Vulnerability and Exposure in Health
Vulnerability refers to an individual's inability to cope with, predict, resist, and recover from disasters thrown in their path. Exposure in health refers to one's capacity to fight infections and recover from illnesses to a certain degree. In general, some people are more susceptible to infections than others due to a lack of immunity (Birkmann, Joern, et al., 195).
Vulnerability to Infections
Despite the United States government's attempts to eradicate disease, some people are more vulnerable to disease than others. Since health care is costly, people who live in poverty are more susceptible to infections. The economically disadvantaged, as well as people with human immunodeficiency virus (HIV) and low-income children, are among the most vulnerable groups in the United States (Goodridge, Donna, et al., 1402). We may also add racial and ethnic minorities as well as rural people in this category (Goodridge, Donna, et al., 1402).
Barriers to Accessing Quality Healthcare
The barriers to accessing quality healthcare for these groups vary. For instance, in the case of the economically disadvantaged, the cost of health care is too much for them to afford. According to data obtained from CMS (Centers for Medicare and Medicaid Services), more than half of the US population is unable to afford the premiums levied for health insurance (Szydlowski, Maciej, 240). Also, the average annual amount spent on healthcare per person was $10,000 in 2016 (Szydlowski, Maciej, 247). This is way above the reach of the economically disadvantaged, and consequently, their inability to access quality healthcare increases their vulnerability. HIV patients are also more vulnerable due to the reduced immunity of their bodies. Adding the fact that HIV in the US is more prevalent in the poor and the minorities increases the vulnerability of these populations. Few of these patients access antiretroviral drugs. This is mainly attributed to fear of stigmatization and, in some cases, ignorance. Children from low-income families are more vulnerable due to the inability of their families to afford quality healthcare. Bearing in mind that also immunity in low children is less developed also explains why these children are more vulnerable to diseases.
Most Vulnerable Group: Economically Disadvantaged
Of the groups mentioned above, the economically disadvantaged are the ones that are most vulnerable to diseases. 14.5% of Americans live below the poverty line (Birkmann, Joern, et al., 199). This is about 45 million individuals compared to 1.2 million individuals who are infected with HIV/AIDS (Goodridge, Donna, et al., 1406). Also, bearing in mind individuals who are economically disadvantaged are more likely to contract HIV than individuals who are affluent. These statistics, together with associated high costs of health care, make these individuals more vulnerable to diseases. The majority of them are unable to provide health insurance for themselves.
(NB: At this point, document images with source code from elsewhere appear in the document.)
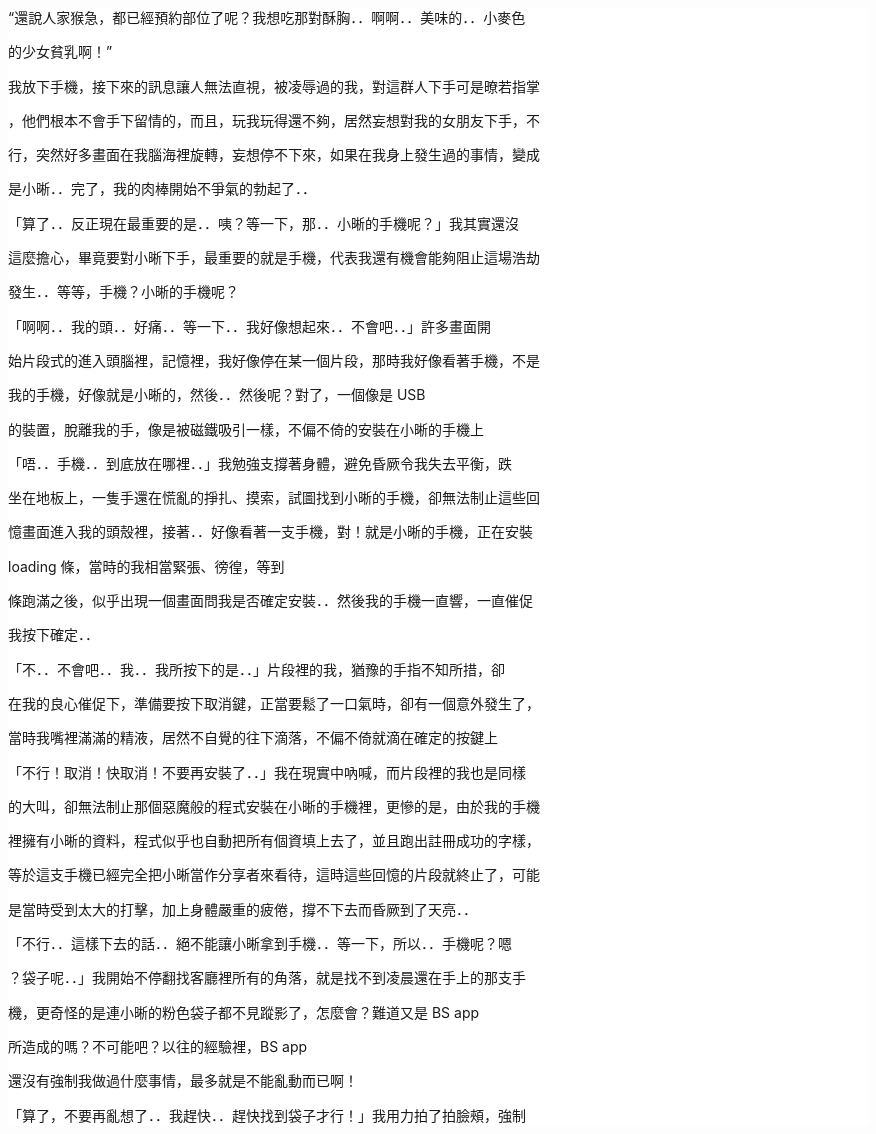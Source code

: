 “還說人家猴急，都已經預約部位了呢？我想吃那對酥胸．．啊啊．．美味的．．小麥色

的少女貧乳啊！”

我放下手機，接下來的訊息讓人無法直視，被凌辱過的我，對這群人下手可是暸若指掌

，他們根本不會手下留情的，而且，玩我玩得還不夠，居然妄想對我的女朋友下手，不

行，突然好多畫面在我腦海裡旋轉，妄想停不下來，如果在我身上發生過的事情，變成

是小晰．．完了，我的肉棒開始不爭氣的勃起了．．

「算了．．反正現在最重要的是．．咦？等一下，那．．小晰的手機呢？」我其實還沒

這麼擔心，畢竟要對小晰下手，最重要的就是手機，代表我還有機會能夠阻止這場浩劫

發生．．等等，手機？小晰的手機呢？

「啊啊．．我的頭．．好痛．．等一下．．我好像想起來．．不會吧．．」許多畫面開

始片段式的進入頭腦裡，記憶裡，我好像停在某一個片段，那時我好像看著手機，不是

我的手機，好像就是小晰的，然後．．然後呢？對了，一個像是 USB

的裝置，脫離我的手，像是被磁鐵吸引一樣，不偏不倚的安裝在小晰的手機上

「唔．．手機．．到底放在哪裡．．」我勉強支撐著身體，避免昏厥令我失去平衡，跌

坐在地板上，一隻手還在慌亂的掙扎、摸索，試圖找到小晰的手機，卻無法制止這些回

憶畫面進入我的頭殼裡，接著．．好像看著一支手機，對！就是小晰的手機，正在安裝

loading 條，當時的我相當緊張、徬徨，等到

條跑滿之後，似乎出現一個畫面問我是否確定安裝．．然後我的手機一直響，一直催促

我按下確定．．

「不．．不會吧．．我．．我所按下的是．．」片段裡的我，猶豫的手指不知所措，卻

在我的良心催促下，準備要按下取消鍵，正當要鬆了一口氣時，卻有一個意外發生了，

當時我嘴裡滿滿的精液，居然不自覺的往下滴落，不偏不倚就滴在確定的按鍵上

「不行！取消！快取消！不要再安裝了．．」我在現實中吶喊，而片段裡的我也是同樣

的大叫，卻無法制止那個惡魔般的程式安裝在小晰的手機裡，更慘的是，由於我的手機

裡擁有小晰的資料，程式似乎也自動把所有個資填上去了，並且跑出註冊成功的字樣，

等於這支手機已經完全把小晰當作分享者來看待，這時這些回憶的片段就終止了，可能

是當時受到太大的打擊，加上身體嚴重的疲倦，撐不下去而昏厥到了天亮．．

「不行．．這樣下去的話．．絕不能讓小晰拿到手機．．等一下，所以．．手機呢？嗯

？袋子呢．．」我開始不停翻找客廳裡所有的角落，就是找不到凌晨還在手上的那支手

機，更奇怪的是連小晰的粉色袋子都不見蹤影了，怎麼會？難道又是 BS app

所造成的嗎？不可能吧？以往的經驗裡，BS app

還沒有強制我做過什麼事情，最多就是不能亂動而已啊！

「算了，不要再亂想了．．我趕快．．趕快找到袋子才行！」我用力拍了拍臉頰，強制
Measures to Combat Barriers to Healthcare
Some of the measures aimed at combating access to healthcare include subsidized healthcare costs, education programs, and free healthcare programs. The three have gone a long way in ensuring healthcare is now affordable to the majority of the citizens (Goodridge, Donna, et al., 1409). Education programs to the less privileged have helped in making these groups aware of their health concerns. In as much as the government has tried to help these individuals, barriers still exist. In my opinion, it would be prudent of the government to step in and make healthcare free for all those living below the poverty line (Szydlowski, Maciej, 249). Also, particular emphasis should be placed on children's healthcare.
In conclusion, we have seen that, despite government measures to avail quality healthcare to the economically disadvantaged, it is still inaccessible to most. Thus, more money should be allocated to removing the barriers to quality healthcare for these populations (Birkmann, Joern, et al., 210).
Birkmann, Joern, et al. “Framing vulnerability, risk and societal responses: the MOVE framework.” Natural hazards 67.2 (2013): 193-211.
Goodridge, Donna, et al. “Access to health and support services: perspectives of people living with a long-term traumatic spinal cord injury in rural and urban areas.” Disability and rehabilitation 37.16 (2015): 1401-1410.
Szydlowski, Maciej. “The Rights to Health and Health Care of Vulnerable Populations: Reducing the Existing Barriers to Health Equity Experienced by Transgender People in Ireland.” Journal of Human Rights Practice 8.2 (2016): 239-263.